Does checking for attention help students learn?
Spoiler: yes. Yes it does.
“Checking for listening” has become one of those oddly contested classroom routines. On the face of it, it’s neither mysterious nor especially grand: the teacher explains something, then punctuates that explanation with quick, simple questions designed to establish whether students are attending to what has just been said. These aren’t checks for deep understanding, nor are they intended to be. Their purpose is to attempt explanations from disappearing into the void, and to make students accountable for their attention visible. Pritesh Raichura recommends this kind of questioning as a way of securing 100 per cent participation and building a culture in which students visibly show they are with the teacher.
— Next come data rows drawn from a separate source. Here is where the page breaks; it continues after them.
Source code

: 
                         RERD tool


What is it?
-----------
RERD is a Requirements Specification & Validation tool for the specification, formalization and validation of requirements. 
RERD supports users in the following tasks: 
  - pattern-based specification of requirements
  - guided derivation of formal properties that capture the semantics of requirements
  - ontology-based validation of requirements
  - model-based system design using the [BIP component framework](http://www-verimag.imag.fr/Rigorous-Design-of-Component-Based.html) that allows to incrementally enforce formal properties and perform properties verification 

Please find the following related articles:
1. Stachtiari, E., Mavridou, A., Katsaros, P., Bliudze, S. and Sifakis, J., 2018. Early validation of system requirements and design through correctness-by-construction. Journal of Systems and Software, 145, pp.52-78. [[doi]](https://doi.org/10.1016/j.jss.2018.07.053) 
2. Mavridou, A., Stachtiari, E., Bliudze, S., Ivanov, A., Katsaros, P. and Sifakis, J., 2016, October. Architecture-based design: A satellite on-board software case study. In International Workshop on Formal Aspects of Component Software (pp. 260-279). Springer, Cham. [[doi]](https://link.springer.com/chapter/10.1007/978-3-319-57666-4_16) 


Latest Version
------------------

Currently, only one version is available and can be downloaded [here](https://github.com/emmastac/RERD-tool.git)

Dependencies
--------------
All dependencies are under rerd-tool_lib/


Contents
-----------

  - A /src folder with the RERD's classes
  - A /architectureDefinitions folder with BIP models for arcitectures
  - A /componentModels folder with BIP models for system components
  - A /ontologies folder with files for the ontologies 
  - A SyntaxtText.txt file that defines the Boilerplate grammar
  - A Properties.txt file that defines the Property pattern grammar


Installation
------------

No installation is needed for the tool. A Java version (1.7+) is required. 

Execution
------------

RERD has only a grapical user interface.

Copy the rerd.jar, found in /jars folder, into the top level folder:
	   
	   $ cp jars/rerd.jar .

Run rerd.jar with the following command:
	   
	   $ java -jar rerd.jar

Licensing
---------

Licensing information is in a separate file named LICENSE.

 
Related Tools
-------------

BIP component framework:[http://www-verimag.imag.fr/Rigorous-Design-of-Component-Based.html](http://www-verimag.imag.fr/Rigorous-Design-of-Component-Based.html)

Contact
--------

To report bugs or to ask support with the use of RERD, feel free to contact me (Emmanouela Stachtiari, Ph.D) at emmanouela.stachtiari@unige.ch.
My preference is to use the term ‘checking for attention’ as this is obviously broader than just listening. You can read about how I do it here. Although the terms seem broadly synonymous I’m going to be referring to checking for attention (CfA) for the rest of the article.
In a recent article, Christian Moore-Anderson objects that this practice rests on a mistaken view of cognition which treats students as passive recipients of information rather than active makers of meaning. He argues that understanding requires interpretation, inference, and selection and I agree that no serious account of teaching should reduce students to passive storage devices.
In fact there’s a lot to agree with. He’s right to warn against confusing attention with understanding. He’s right that learning depends on “mental action.” He’s right too that students don’t learn merely by having information directed at them. His preferred alternative is to punctuate explanation with prompts for inference, prediction and choice so that attention is secured through purposeful thought rather than through repetition or recall of what’s just been said.
All of that is fair enough as far as it goes. The problem is that it doesn’t go far enough. It mistakes a necessary condition for a sufficient one and then sets up a strawman position in which teachers only check for attention and are, apparently, uninterested in inference, prediction or choice.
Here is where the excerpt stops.